Micrurus scutiventris (COPE, 1869)
Can you confirm these amateur observations of Micrurus scutiventris?
|Higher Taxa||Elapidae, Colubroidea, Caenophidia, Alethinophidia, Serpentes, Squamata (snakes)|
|Common Names||E: Little black coral snake, Pigmy black-backed coralsnake|
Portuguese: Cobra-Coral, Coral-Verdadeira, Cobra-Coral-Pequena
|Synonym||Elaps scutiventris COPE 1869: 156|
Leptomicrurus schmidti HOGE & ROMANO-HOGE 1966
Micrurus karlschmidti HOGE & ROMANO-HOGE 1972
Leptomicrurus scutiventris ROZE & BERNAL-CARLO 1987
Leptomicrurus schmidti — WELCH 1994: 73
Micrurus scutiventris — SLOWINSKI 1995
Leptomicrurus scutiventris — ROZE 1996: 135
Micrurus scutiventris — SLOWINSKI et al. 2001
Leptomicrurus scutiventris — CAMPBELL & LAMAR 2004: 130
Micrurus scutiventris — WALLACH et al. 2014: 453
Micrurus scutiventris — NOGUEIRA et al. 2019
|Distribution||Brazil, Colombia, Ecuador, Peru|
Type locality: "Pebas on the Amazon in Equador. [=Departamento Loreto, NE Perú].
|Types||Holotype: ANSP 6801, a 445 female (J. Orton).|
|Diagnosis||Definition: A small black coral snake with an orange or yellowish head band and red ventral spots that sometimes extend over the dorsum forming several narrow bands, and a low number of ventrals: 219 to 274 in both sexes (Roze 1996: 135).|
Description: Males have 219 to 243 (231.6) and females have 253 to 274 (256.2) ventrals; subcaudals 21 to 27 (24.0) in males and IS to 20 (18.0) in females; 1-1 temporals; Examined: 12 males and 3 females, including the type of L. schmidti.

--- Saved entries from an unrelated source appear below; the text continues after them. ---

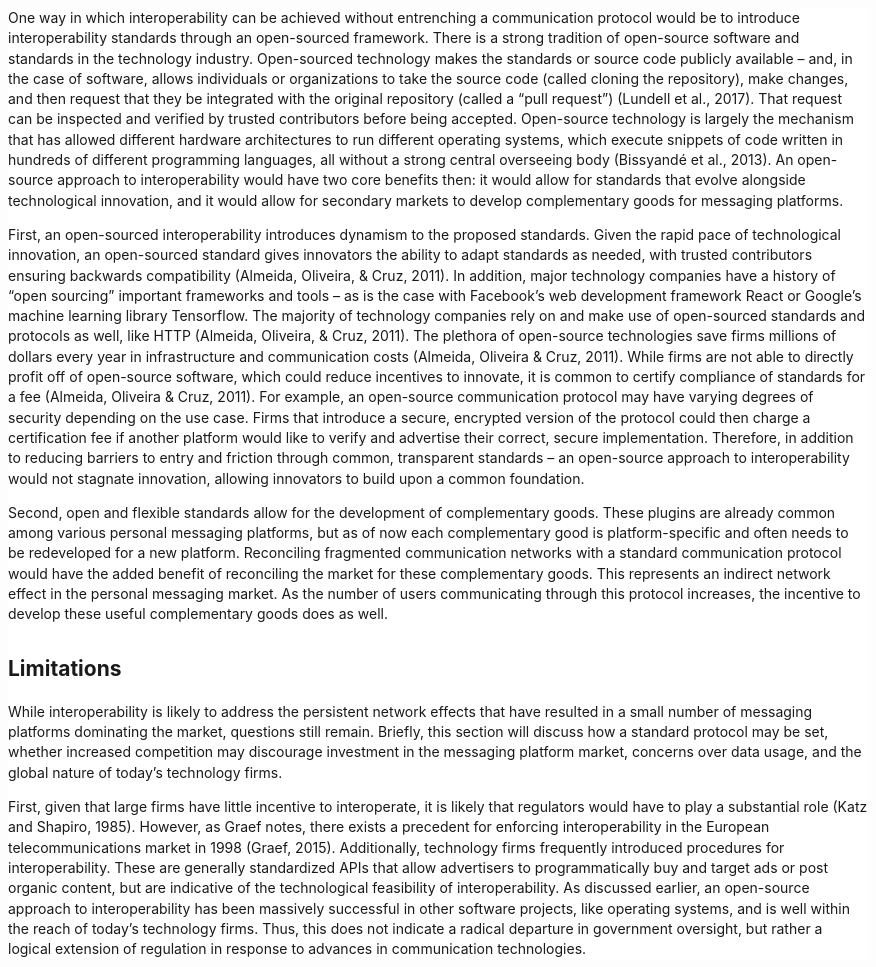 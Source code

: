 One way in which interoperability can be achieved without entrenching a communication protocol would be to introduce interoperability standards through an open-sourced framework. There is a strong tradition of open-source software and standards in the technology industry. Open-sourced technology makes the standards or source code publicly available – and, in the case of software, allows individuals or organizations to take the source code (called cloning the repository), make changes, and then request that they be integrated with the original repository (called a “pull request”) (Lundell et al., 2017). That request can be inspected and verified by trusted contributors before being accepted. Open-source technology is largely the mechanism that has allowed different hardware architectures to run different operating systems, which execute snippets of code written in hundreds of different programming languages, all without a strong central overseeing body (Bissyandé et al., 2013). An open-source approach to interoperability would have two core benefits then: it would allow for standards that evolve alongside technological innovation, and it would allow for secondary markets to develop complementary goods for messaging platforms. 

First, an open-sourced interoperability introduces dynamism to the proposed standards. Given the rapid pace of technological innovation, an open-sourced standard gives innovators the ability to adapt standards as needed, with trusted contributors ensuring backwards compatibility (Almeida, Oliveira, & Cruz, 2011). In addition, major technology companies have a history of “open sourcing” important frameworks and tools – as is the case with Facebook’s web development framework React or Google’s machine learning library Tensorflow. The majority of technology companies rely on and make use of open-sourced standards and protocols as well, like HTTP (Almeida, Oliveira, & Cruz, 2011). The plethora of open-source technologies save firms millions of dollars every year in infrastructure and communication costs (Almeida, Oliveira & Cruz, 2011). While firms are not able to directly profit off of open-source software, which could reduce incentives to innovate, it is common to certify compliance of standards for a fee (Almeida, Oliveira & Cruz, 2011). For example, an open-source communication protocol may have varying degrees of security depending on the use case. Firms that introduce a secure, encrypted version of the protocol could then charge a certification fee if another platform would like to verify and advertise their correct, secure implementation. Therefore, in addition to reducing barriers to entry and friction through common, transparent standards – an open-source approach to interoperability would not stagnate innovation, allowing innovators to build upon a common foundation.

Second, open and flexible standards allow for the development of complementary goods. These plugins are already common among various personal messaging platforms, but as of now each complementary good is platform-specific and often needs to be redeveloped for a new platform. Reconciling fragmented communication networks with a standard communication protocol would have the added benefit of reconciling the market for these complementary goods. This represents an indirect network effect in the personal messaging market. As the number of users communicating through this protocol increases, the incentive to develop these useful complementary goods does as well.

## Limitations

While interoperability is likely to address the persistent network effects that have resulted in a small number of messaging platforms dominating the market, questions still remain. Briefly, this section will discuss how a standard protocol may be set, whether increased competition may discourage investment in the messaging platform market, concerns over data usage, and the global nature of today’s technology firms.

First, given that large firms have little incentive to interoperate, it is likely that regulators would have to play a substantial role (Katz and Shapiro, 1985). However, as Graef notes, there exists a precedent for enforcing interoperability in the European telecommunications market in 1998 (Graef, 2015). Additionally, technology firms frequently introduced procedures for interoperability. These are generally standardized APIs that allow advertisers to programmatically buy and target ads or post organic content, but are indicative of the technological feasibility of interoperability. As discussed earlier, an open-source approach to interoperability has been massively successful in other software projects, like operating systems, and is well within the reach of today’s technology firms. Thus, this does not indicate a radical departure in government oversight, but rather a logical extension of regulation in response to advances in communication technologies.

The snout is black to the level of the eyes and may or may not include the anterior part of the frontal and supraoculars. The orangy-red or light head band covers the rest of the head, except the tip of the parietals and the seventh supralabial, which are black. Below the head is usually all light red including all the genials. Occasionally, some black spots are present on a few infralabials and the mental. The body is usually all black dorsally with red ventral spots. In some small specimens the ventral spots are reduced but complete dorsally, forming narrow body bands. The red ventral . spots occupy 2 to 4 ventrals and extend on the first two dorsal rows. When the red spots become complete bands dorsally they cover one scale or less. The black ventral interspaces between the red spots are 4 to 8 ventrals long. On the taH, one or more red bands are always complete; ventrally they are longer than the red body bands.
The males have 26 to 34 (31.2) and the females have 24 to 35 (28.5) red ventral spots. On the tail are 2 to 4 reddish-orange ventral spots or bands (Roze 1996: 135).
|Etymology||Named after Latin scuti- a shield or scale and venter meaning belly; scutiventris, one with ventral scales, probably alludes to the relatively high number of ventrals in this species.|
The names schmidti and karlschmidti are dedications to Karl P. Schmidt, the late curator of herpetology at the Field Museum of Natural History Chicago.